Extracted records START

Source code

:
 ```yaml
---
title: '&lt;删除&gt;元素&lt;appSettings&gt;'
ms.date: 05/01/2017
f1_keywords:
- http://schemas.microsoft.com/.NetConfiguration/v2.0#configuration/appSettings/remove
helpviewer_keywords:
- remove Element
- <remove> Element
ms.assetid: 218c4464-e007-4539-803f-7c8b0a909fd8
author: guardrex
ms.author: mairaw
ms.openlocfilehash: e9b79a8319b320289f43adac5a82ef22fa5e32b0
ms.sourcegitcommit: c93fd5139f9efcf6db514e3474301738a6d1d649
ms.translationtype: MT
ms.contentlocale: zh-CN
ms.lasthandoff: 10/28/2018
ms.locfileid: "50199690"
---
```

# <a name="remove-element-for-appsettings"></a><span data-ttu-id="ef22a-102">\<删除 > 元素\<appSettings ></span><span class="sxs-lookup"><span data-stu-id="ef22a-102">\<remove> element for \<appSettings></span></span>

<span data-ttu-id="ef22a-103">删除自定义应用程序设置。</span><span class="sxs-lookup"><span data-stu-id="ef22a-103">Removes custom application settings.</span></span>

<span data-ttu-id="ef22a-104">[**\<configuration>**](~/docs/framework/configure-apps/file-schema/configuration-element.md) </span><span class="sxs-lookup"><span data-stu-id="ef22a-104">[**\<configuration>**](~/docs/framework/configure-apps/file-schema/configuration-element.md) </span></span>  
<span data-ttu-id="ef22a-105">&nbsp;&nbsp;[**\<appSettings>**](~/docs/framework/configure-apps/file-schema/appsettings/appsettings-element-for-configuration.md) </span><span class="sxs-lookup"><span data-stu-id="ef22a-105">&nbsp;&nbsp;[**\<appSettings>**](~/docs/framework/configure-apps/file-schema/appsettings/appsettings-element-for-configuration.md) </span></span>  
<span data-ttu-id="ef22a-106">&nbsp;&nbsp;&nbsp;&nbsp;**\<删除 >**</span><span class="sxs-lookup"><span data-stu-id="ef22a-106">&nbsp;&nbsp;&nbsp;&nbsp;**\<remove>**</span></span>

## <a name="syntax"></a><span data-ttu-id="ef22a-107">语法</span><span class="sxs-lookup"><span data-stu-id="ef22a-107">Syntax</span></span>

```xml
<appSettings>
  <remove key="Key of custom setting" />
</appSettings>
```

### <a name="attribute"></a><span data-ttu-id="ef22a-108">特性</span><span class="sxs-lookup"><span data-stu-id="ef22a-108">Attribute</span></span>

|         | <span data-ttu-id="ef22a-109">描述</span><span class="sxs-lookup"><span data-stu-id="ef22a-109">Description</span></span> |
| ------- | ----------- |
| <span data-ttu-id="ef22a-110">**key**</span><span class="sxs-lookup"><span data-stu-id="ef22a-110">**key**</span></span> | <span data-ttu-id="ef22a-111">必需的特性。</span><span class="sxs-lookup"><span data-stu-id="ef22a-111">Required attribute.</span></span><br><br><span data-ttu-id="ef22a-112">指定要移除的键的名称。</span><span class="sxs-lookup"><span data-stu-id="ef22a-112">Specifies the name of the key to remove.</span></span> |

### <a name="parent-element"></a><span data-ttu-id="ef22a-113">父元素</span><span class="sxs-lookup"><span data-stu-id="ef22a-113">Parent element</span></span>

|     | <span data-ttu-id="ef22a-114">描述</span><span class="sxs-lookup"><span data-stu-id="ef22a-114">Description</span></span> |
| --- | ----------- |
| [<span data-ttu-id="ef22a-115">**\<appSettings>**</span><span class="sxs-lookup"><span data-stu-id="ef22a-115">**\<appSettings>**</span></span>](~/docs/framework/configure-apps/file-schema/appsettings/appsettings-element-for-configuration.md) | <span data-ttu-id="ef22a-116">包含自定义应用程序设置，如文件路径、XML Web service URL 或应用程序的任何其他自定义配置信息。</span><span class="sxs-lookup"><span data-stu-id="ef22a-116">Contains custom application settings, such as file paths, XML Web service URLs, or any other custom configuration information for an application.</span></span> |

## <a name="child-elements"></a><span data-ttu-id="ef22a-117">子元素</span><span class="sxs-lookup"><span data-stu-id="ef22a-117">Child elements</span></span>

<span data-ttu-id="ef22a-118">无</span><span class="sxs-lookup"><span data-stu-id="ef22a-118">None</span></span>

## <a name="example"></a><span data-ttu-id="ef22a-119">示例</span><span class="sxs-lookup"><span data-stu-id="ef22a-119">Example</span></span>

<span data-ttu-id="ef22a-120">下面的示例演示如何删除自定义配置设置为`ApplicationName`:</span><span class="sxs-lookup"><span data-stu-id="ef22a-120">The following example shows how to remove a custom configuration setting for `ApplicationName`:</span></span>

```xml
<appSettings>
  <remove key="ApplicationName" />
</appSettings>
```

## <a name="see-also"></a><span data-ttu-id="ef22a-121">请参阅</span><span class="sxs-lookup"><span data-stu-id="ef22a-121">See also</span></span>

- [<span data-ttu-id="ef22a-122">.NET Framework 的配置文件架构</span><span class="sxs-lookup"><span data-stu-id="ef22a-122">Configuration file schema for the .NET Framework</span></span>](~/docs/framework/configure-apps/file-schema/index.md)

Extracted records END

### What you are asked to do
Please count the lines that hold "Description" in this data and report the total alone.

### Answer below
2